Cllr Jonas was full of admiration for the crews of the two mini subs, who he described as ‘heroic’.
‘The crews of X-20 and X-23 performed a difficult job in hazardous conditions, and the work that submariners did in carrying out reconnaissance before and aiding navigation during D-Day played a critical role in helping the landings to succeed,’ he said.
‘As a city we are very proud of our naval heritage, including our part in the history of the Royal Navy’s submarine service.
‘Many Portsmouth sailors have served in submarines for over 100 years, and seeing that the service of their shipmates has been recognised will mean a great deal to them and their families.’
The crews of the X-boats were made up of commandos from the elite Combined Operations Pilotage and Reconnaissance Parties, formed on the orders of Lord Louis Mountbatten.

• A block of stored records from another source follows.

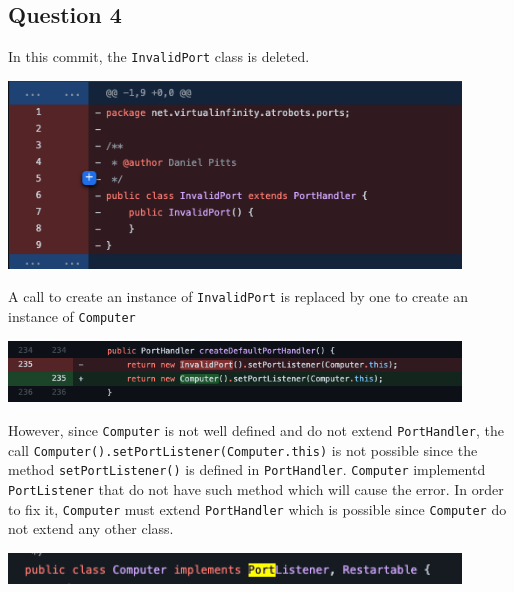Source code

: \newpage
\subsection*{Question 4}
\noindent In this commit, the \verb|InvalidPort| class is deleted. 
\begin{center}
    \includegraphics[width=0.9\textwidth]{img/partF_1.png}
\end{center}

\noindent A call to create an instance of \verb|InvalidPort| is replaced by one to create an instance of \verb|Computer|
\begin{center}
    \includegraphics[width=0.9\textwidth]{img/partF_2.png}
\end{center}

\noindent However, since \verb|Computer| is not well defined and do not extend \verb|PortHandler|, the call \verb|Computer().setPortListener(Computer.this)| is not possible since the method \verb|setPortListener()| is defined in \verb|PortHandler|. \verb|Computer| implementd \verb|PortListener| that do not have such method which will cause the error. In order to fix it, \verb|Computer| must extend \verb|PortHandler| which is possible since \verb|Computer| do not extend any other class. 

\begin{center}
    \includegraphics[width=0.9\textwidth]{img/partF_3.png}
\end{center}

They launched from Hayling Island five days before the original June 5 date of D-Day.
Each midget submarine had a crew of five men and at just 51ft in length and 6ft wide, conditions were cramped.
Their role was to gather intelligence on the beaches and the type of sand to ensure Allied vehicles could safely land on it.
They also helped guide the enormous armada of 7,000 naval vessels taking part in the Allied invasion of France during the Second World War.
Serving submariner Warrant Officer Class 1 Steve Thorpe attended the plaque unveiling.
The Portsmouth-based sailor, who has served on a number of different submarines during his 36-year naval career, said it was a proud moment.
‘It’s vitally important that the heritage is continued and their memories live on,’ he added. ‘They endured so many hardships. People think today modern submarines are tough but it is nothing compared to what they had to endure.’
Veteran submariner Peter Goodwin was behind the design of the plaque. The 70-year-old from Southsea, who served 18 years in the submarine service, said: ‘This means a lot to me. People talk a lot about the military side of D-Day but they don’t realise what sort of a role the Royal Navy played – especially the submarine service.
‘They had such an important job. It’s great they have been remembered here in Portsmouth.’
Pat Wilson, 82, of Portchester – who was a cook in the submarine service during the 1960s – added: ‘This is very special. I met people face-to-face who served in these boats. I can’t imagine how cramped it had to have been.’